◆ Goal of the exercise: Transcribe all of the data verbatim, please, and leave out its pictures.

◆ Dataset:
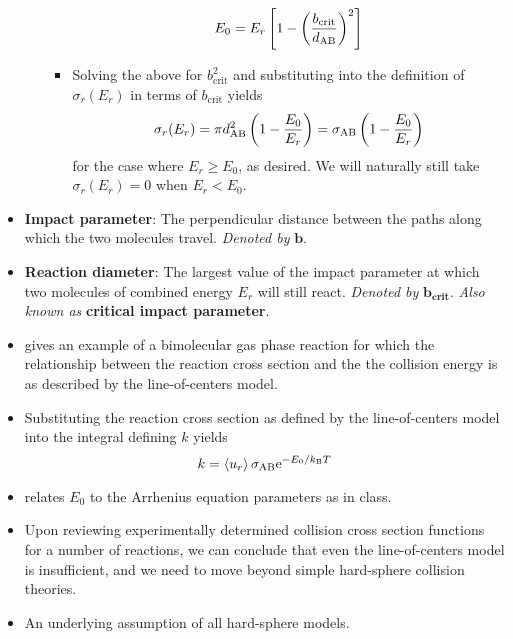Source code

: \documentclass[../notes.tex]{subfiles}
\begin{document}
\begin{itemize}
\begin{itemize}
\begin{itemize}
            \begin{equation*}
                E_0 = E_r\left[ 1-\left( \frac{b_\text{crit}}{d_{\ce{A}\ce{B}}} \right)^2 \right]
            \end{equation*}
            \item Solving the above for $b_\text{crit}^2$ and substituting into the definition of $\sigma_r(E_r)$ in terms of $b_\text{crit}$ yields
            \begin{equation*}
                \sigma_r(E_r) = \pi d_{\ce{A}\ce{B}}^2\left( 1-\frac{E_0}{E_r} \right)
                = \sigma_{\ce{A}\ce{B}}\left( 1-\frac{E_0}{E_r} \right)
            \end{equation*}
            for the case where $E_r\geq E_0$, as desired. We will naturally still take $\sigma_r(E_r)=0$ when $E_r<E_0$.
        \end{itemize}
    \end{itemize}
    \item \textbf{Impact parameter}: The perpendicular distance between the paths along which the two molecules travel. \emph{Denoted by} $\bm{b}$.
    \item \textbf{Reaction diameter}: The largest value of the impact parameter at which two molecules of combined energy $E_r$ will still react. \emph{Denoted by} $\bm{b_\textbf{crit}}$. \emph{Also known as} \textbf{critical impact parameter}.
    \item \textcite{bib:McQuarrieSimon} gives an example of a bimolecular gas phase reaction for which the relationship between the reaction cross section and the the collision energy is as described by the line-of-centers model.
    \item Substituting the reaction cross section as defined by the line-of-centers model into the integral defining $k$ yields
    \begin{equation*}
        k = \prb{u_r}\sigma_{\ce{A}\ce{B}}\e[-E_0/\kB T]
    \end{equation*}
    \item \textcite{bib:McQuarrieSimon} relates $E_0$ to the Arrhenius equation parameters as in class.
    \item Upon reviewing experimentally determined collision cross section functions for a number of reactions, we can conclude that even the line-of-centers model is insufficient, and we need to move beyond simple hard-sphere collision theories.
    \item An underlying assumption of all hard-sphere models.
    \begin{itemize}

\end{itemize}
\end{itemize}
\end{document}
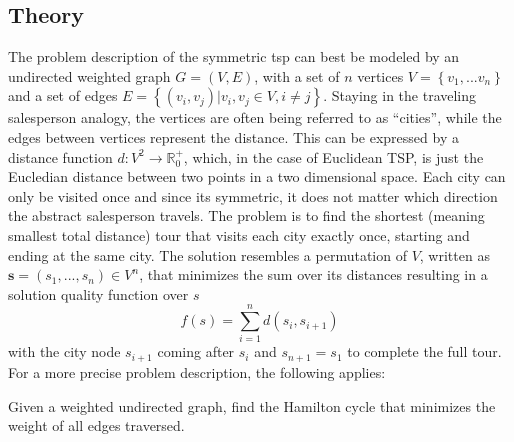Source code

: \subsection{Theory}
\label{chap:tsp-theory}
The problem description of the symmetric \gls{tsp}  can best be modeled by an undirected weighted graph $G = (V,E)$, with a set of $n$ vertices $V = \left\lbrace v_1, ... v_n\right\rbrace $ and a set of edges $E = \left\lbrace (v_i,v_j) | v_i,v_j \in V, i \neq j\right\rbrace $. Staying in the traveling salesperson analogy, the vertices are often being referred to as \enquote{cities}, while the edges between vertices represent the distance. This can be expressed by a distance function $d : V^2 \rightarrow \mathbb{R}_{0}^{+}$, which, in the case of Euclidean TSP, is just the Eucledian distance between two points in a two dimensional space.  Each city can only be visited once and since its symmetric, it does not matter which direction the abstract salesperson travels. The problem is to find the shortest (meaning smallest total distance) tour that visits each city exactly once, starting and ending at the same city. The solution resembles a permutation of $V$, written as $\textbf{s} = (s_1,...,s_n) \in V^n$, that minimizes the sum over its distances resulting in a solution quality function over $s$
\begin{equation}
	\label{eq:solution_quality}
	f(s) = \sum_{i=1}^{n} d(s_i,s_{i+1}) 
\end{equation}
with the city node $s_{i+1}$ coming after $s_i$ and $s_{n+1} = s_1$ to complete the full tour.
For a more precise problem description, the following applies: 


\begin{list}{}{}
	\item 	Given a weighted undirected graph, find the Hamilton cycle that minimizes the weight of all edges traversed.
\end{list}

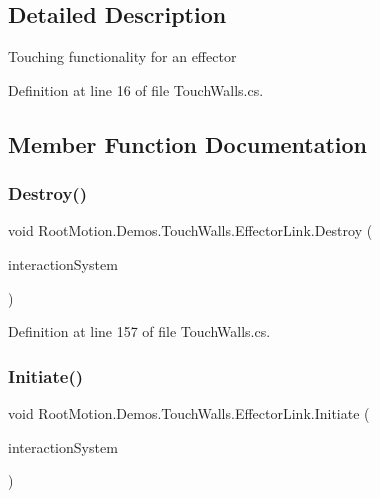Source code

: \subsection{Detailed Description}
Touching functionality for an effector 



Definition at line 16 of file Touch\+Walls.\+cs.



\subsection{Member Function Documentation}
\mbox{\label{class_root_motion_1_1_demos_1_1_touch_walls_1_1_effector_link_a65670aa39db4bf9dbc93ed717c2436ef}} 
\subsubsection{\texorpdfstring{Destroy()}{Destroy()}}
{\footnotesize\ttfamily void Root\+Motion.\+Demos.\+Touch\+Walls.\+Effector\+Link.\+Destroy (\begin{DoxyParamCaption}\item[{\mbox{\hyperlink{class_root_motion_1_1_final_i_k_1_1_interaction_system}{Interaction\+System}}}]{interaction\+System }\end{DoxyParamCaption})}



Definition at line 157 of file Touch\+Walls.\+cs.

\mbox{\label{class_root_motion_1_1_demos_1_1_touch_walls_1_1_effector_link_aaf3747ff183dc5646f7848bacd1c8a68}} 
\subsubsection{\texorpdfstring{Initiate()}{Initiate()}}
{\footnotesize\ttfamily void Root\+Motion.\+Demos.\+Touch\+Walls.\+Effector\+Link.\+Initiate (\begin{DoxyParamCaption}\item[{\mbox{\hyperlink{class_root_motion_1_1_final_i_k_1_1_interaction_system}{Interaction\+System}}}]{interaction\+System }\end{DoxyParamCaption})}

◆ Answer to this exercise:
Source code

: \documentclass[../notes.tex]{subfiles}
\begin{document}
\begin{itemize}
\begin{itemize}
\begin{itemize}
            \begin{equation*}
                E_0 = E_r\left[ 1-\left( \frac{b_\text{crit}}{d_{\ce{A}\ce{B}}} \right)^2 \right]
            \end{equation*}
            \item Solving the above for $b_\text{crit}^2$ and substituting into the definition of $\sigma_r(E_r)$ in terms of $b_\text{crit}$ yields
            \begin{equation*}
                \sigma_r(E_r) = \pi d_{\ce{A}\ce{B}}^2\left( 1-\frac{E_0}{E_r} \right)
                = \sigma_{\ce{A}\ce{B}}\left( 1-\frac{E_0}{E_r} \right)
            \end{equation*}
            for the case where $E_r\geq E_0$, as desired. We will naturally still take $\sigma_r(E_r)=0$ when $E_r<E_0$.
        \end{itemize}
    \end{itemize}
    \item \textbf{Impact parameter}: The perpendicular distance between the paths along which the two molecules travel. \emph{Denoted by} $\bm{b}$.
    \item \textbf{Reaction diameter}: The largest value of the impact parameter at which two molecules of combined energy $E_r$ will still react. \emph{Denoted by} $\bm{b_\textbf{crit}}$. \emph{Also known as} \textbf{critical impact parameter}.
    \item \textcite{bib:McQuarrieSimon} gives an example of a bimolecular gas phase reaction for which the relationship between the reaction cross section and the the collision energy is as described by the line-of-centers model.
    \item Substituting the reaction cross section as defined by the line-of-centers model into the integral defining $k$ yields
    \begin{equation*}
        k = \prb{u_r}\sigma_{\ce{A}\ce{B}}\e[-E_0/\kB T]
    \end{equation*}
    \item \textcite{bib:McQuarrieSimon} relates $E_0$ to the Arrhenius equation parameters as in class.
    \item Upon reviewing experimentally determined collision cross section functions for a number of reactions, we can conclude that even the line-of-centers model is insufficient, and we need to move beyond simple hard-sphere collision theories.
    \item An underlying assumption of all hard-sphere models.
    \begin{itemize}

\end{itemize}
\end{itemize}
\end{document}
Source code

: \subsection{Theory}
\label{chap:tsp-theory}
The problem description of the symmetric \gls{tsp}  can best be modeled by an undirected weighted graph $G = (V,E)$, with a set of $n$ vertices $V = \left\lbrace v_1, ... v_n\right\rbrace $ and a set of edges $E = \left\lbrace (v_i,v_j) | v_i,v_j \in V, i \neq j\right\rbrace $. Staying in the traveling salesperson analogy, the vertices are often being referred to as \enquote{cities}, while the edges between vertices represent the distance. This can be expressed by a distance function $d : V^2 \rightarrow \mathbb{R}_{0}^{+}$, which, in the case of Euclidean TSP, is just the Eucledian distance between two points in a two dimensional space.  Each city can only be visited once and since its symmetric, it does not matter which direction the abstract salesperson travels. The problem is to find the shortest (meaning smallest total distance) tour that visits each city exactly once, starting and ending at the same city. The solution resembles a permutation of $V$, written as $\textbf{s} = (s_1,...,s_n) \in V^n$, that minimizes the sum over its distances resulting in a solution quality function over $s$
\begin{equation}
	\label{eq:solution_quality}
	f(s) = \sum_{i=1}^{n} d(s_i,s_{i+1}) 
\end{equation}
with the city node $s_{i+1}$ coming after $s_i$ and $s_{n+1} = s_1$ to complete the full tour.
For a more precise problem description, the following applies: 


\begin{list}{}{}
	\item 	Given a weighted undirected graph, find the Hamilton cycle that minimizes the weight of all edges traversed.
\end{list}

Source code

: \subsection{Detailed Description}
Touching functionality for an effector 



Definition at line 16 of file Touch\+Walls.\+cs.



\subsection{Member Function Documentation}
\mbox{\label{class_root_motion_1_1_demos_1_1_touch_walls_1_1_effector_link_a65670aa39db4bf9dbc93ed717c2436ef}} 
\subsubsection{\texorpdfstring{Destroy()}{Destroy()}}
{\footnotesize\ttfamily void Root\+Motion.\+Demos.\+Touch\+Walls.\+Effector\+Link.\+Destroy (\begin{DoxyParamCaption}\item[{\mbox{\hyperlink{class_root_motion_1_1_final_i_k_1_1_interaction_system}{Interaction\+System}}}]{interaction\+System }\end{DoxyParamCaption})}



Definition at line 157 of file Touch\+Walls.\+cs.

\mbox{\label{class_root_motion_1_1_demos_1_1_touch_walls_1_1_effector_link_aaf3747ff183dc5646f7848bacd1c8a68}} 
\subsubsection{\texorpdfstring{Initiate()}{Initiate()}}
{\footnotesize\ttfamily void Root\+Motion.\+Demos.\+Touch\+Walls.\+Effector\+Link.\+Initiate (\begin{DoxyParamCaption}\item[{\mbox{\hyperlink{class_root_motion_1_1_final_i_k_1_1_interaction_system}{Interaction\+System}}}]{interaction\+System }\end{DoxyParamCaption})}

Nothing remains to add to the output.